Ефросинья в последние дни, когда он объявил ей о своем решении, дрожмя дрожала и все умоляла: «Алексей Петрович,– зачем нам ехать? Пусть будет все по -прежнему. Я дворовая девка, с меня спросу мало, я к тяготам всяким привычная. А вам зачем такую обузу терпеть? Я и дальше согласна служить, как и прежде, только бы вам не было никакой обиды из-за меня. Вам надобно жениться согласно вашему званию, а мне что? – избенку бы поставить – да и то ладно».
–
Что ты, что ты, Фрося?– тревожился царевич.– Мне уж без тебя весь белый свет не мил. Я уж и не представляю, как буду жить, чтоб тебя не было со мной. Ты так больше не говори, не пугай меня.
Как ему хотелось оправдать ее доверие, надежно защитить свою робкую и в то же время смелую подругу жизни! Как она не желала ехать, как убеждала его остаться! Но многого Фрося не знала, не понимала, и потому он был ласков, но непреклонен – надобно уезжать.
И она поняла его, согласилась, хотя чувствовала, что отдается на волю неведомых ей волн, зыбких и ненадежных. Но что делать? – она связала жизнь с этим человеком и покорно за ним последовала, верная ему и в богатстве, и в нищете, в радости и горе. Она лишь попросила взять с собой брата, чтоб не так было одиноко на чужой сторонке.
А царевич скорбно думал: как тут будешь надежным заступником, ежели злейший твой враг – собственный царь- батюшка?

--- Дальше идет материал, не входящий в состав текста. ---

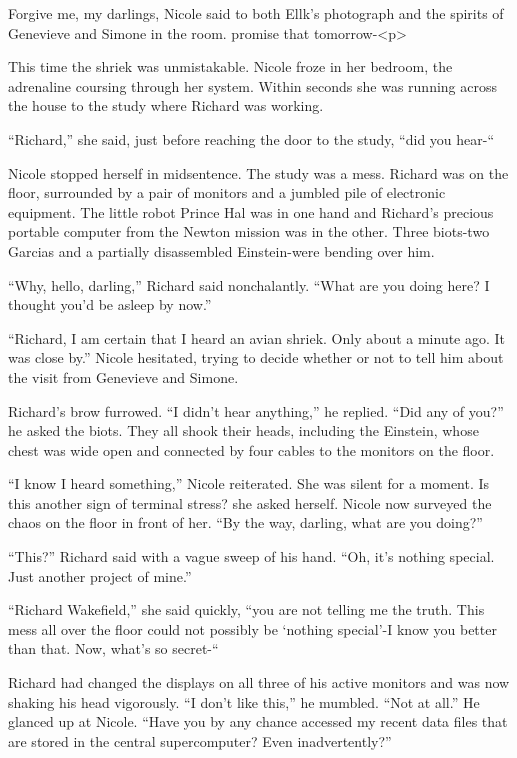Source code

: \documentclass[]{article}
\begin{document}
{Forgive me, my darlings, Nicole said to both Ellk’s photograph and the spirits of Genevieve and Simone in the room. promise that tomorrow-<p>

This time the shriek was unmistakable. Nicole froze in her bedroom, the adrenaline coursing through her system. Within seconds she was running across the house to the study where Richard was working.

“Richard,” she said, just before reaching the door to the study, “did you hear-“

Nicole stopped herself in midsentence. The study was a mess. Richard was on the floor, surrounded by a pair of monitors and a jumbled pile of electronic equipment. The little robot Prince Hal was in one hand and Richard’s precious portable computer from the Newton mission was in the other. Three biots-two Garcias and a partially disassembled Einstein-were bending over him.

“Why, hello, darling,” Richard said nonchalantly. “What are you doing here? I thought you’d be asleep by now.”

“Richard, I am certain that I heard an avian shriek. Only about a minute ago. It was close by.” Nicole hesitated, trying to decide whether or not to tell him about the visit from Genevieve and Simone.

Richard’s brow furrowed. “I didn’t hear anything,” he replied. “Did any of you?” he asked the biots. They all shook their heads, including the Einstein, whose chest was wide open and connected by four cables to the monitors on the floor.

“I know I heard something,” Nicole reiterated. She was silent for a moment. Is this another sign of terminal stress? she asked herself. Nicole now surveyed the chaos on the floor in front of her. “By the way, darling, what are you doing?”

“This?” Richard said with a vague sweep of his hand. “Oh, it’s nothing special. Just another project of mine.”

“Richard Wakefield,” she said quickly, “you are not telling me the truth. This mess all over the floor could not possibly be ‘nothing special’-I know you better than that. Now, what’s so secret-“

Richard had changed the displays on all three of his active monitors and was now shaking his head vigorously. “I don’t like this,” he mumbled. “Not at all.” He glanced up at Nicole. “Have you by any chance accessed my recent data files that are stored in the central supercomputer? Even inadvertently?”

}
\end{document}
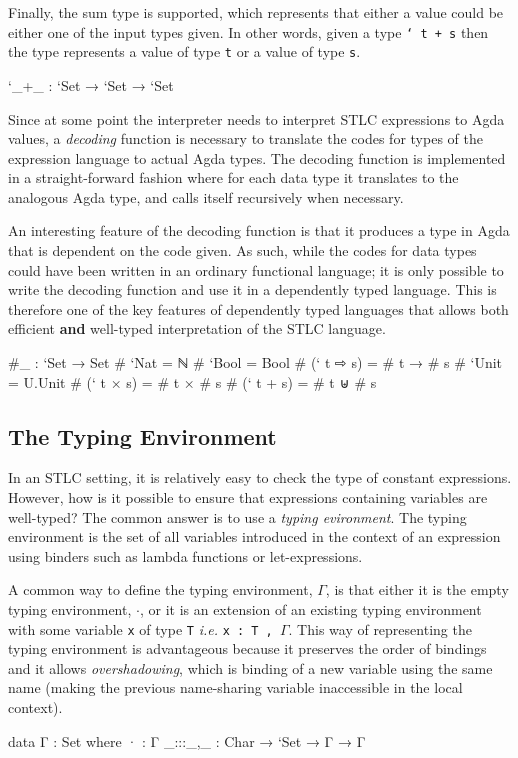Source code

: \documentclass{article}
\begin{document}
Finally, the sum type is supported, which represents that either a value could be either one of the input types given. In other words,
given a type \texttt{` t + s} then the type represents a value of type \texttt{t} or a value of type \texttt{s}.

\begin{code}
    `_+_  : `Set → `Set → `Set
\end{code}

Since at some point the interpreter needs to interpret STLC expressions to Agda values\cite{Augustsson99anexercise}, a \textit{decoding} function is necessary to translate the
codes for types of the expression language to actual Agda types.
The decoding function is implemented in a straight-forward fashion where for each data type it translates to the analogous Agda type,
and calls itself recursively when necessary.

An interesting feature of the decoding function is that it produces a type in Agda that is dependent on the code given.
As such, while the codes for data types could have been written in an ordinary functional language; it is only possible to write the decoding function
and use it in a dependently typed language. This is therefore one of the key features of dependently typed languages that allows both efficient \textbf{and} well-typed interpretation of the STLC language.

\begin{code}
  #_ : `Set → Set
  # `Nat = ℕ
  # `Bool = Bool
  # (` t ⇨ s) = # t → # s
  # `Unit = U.Unit
  # (` t × s) = # t × # s
  # (` t + s) = # t ⊎ # s
\end{code}

\subsection{The Typing Environment}
\label{sub:TheTypingEnvironment}

In an STLC setting, it is relatively easy to check the type of constant expressions. However, how is it possible to ensure
that expressions containing variables are well-typed? The common answer is to use a \textit{typing evironment}. The typing
environment is the set of all variables introduced in the context of an expression using binders such as lambda
functions or let-expressions.

A common way to define the typing environment, \texttt{$\Gamma$}, is that either it is the empty typing environment, \texttt{$\cdot$},
or it is an extension of an existing typing environment with some variable \texttt{x} of type \texttt{T} \textit{i.e.} \texttt{x : T , $\Gamma$}.
This way of representing the typing environment is advantageous because it preserves the order of bindings and it allows \textit{overshadowing}, which is
binding of a new variable using the same name (making the previous name-sharing variable inaccessible in the local context).
\begin{code}
  data Γ : Set where
    ·         : Γ
    _:::_,_   : Char → `Set → Γ → Γ
\end{code}
\end{document}
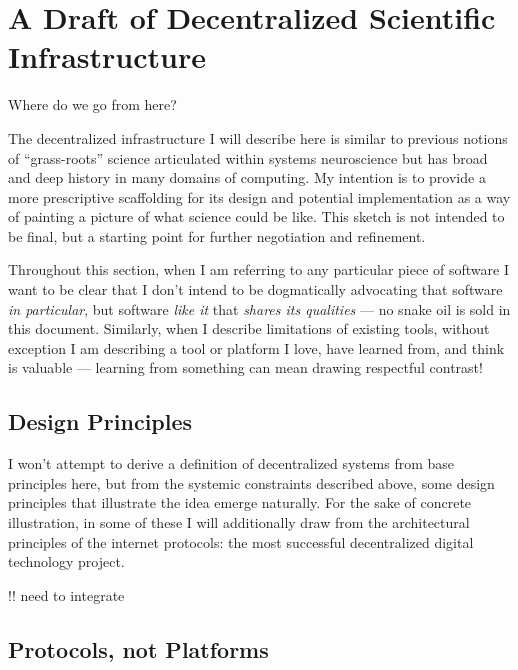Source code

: \documentclass[10pt]{tufte-book}
\begin{document}
\section{A Draft of Decentralized Scientific
Infrastructure}



 Where do we go from here?

The decentralized infrastructure I will describe here is similar to
previous notions of ``grass-roots'' science articulated within systems
neuroscience \citep{mainenBetterWayCrack2016}  but has broad and
deep history in many domains of computing. My intention is to provide a
more prescriptive scaffolding for its design and potential
implementation as a way of painting a picture of what science could be
like. This sketch is not intended to be final, but a starting point for
further negotiation and refinement.

Throughout this section, when I am referring to any particular piece of
software I want to be clear that I don't intend to be dogmatically
advocating that software \emph{in particular}, but software \emph{like
it} that \emph{shares its qualities} --- no snake oil is sold in this
document. Similarly, when I describe limitations of existing tools,
without exception I am describing a tool or platform I love, have
learned from, and think is valuable --- learning from something can mean
drawing respectful contrast!


\subsection{Design Principles}

I won't attempt to derive a definition of decentralized systems from
base principles here, but from the systemic constraints described above,
some design principles that illustrate the idea emerge naturally. For
the sake of concrete illustration, in some of these I will additionally
draw from the architectural principles of the internet protocols: the
most successful decentralized digital technology project.

!! need to integrate \citep{larsenPoliticalNatureTCP2012} 


\subsection{Protocols, not Platforms}
\end{document}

Алексей, покачиваясь в полудреме, вспоминал последнее письмо батюшки: «Зоон, – так по- голландскому отец величал собственного сына,– Коли я прощался с тобой и спрашивал тебя о резолюции твоей на известное дело, ты всегда говорил, что к наследству неспособен по слабости своей и что в монастырь удобнее желаешь. Однако, я тогда говорил тебе, чтобы ты еще подумал о том гораздо и чтоб писал мне, какую возьмешь резолюцию. Я ждал семь месяцев, но по сии поры ничего о том не пишешь.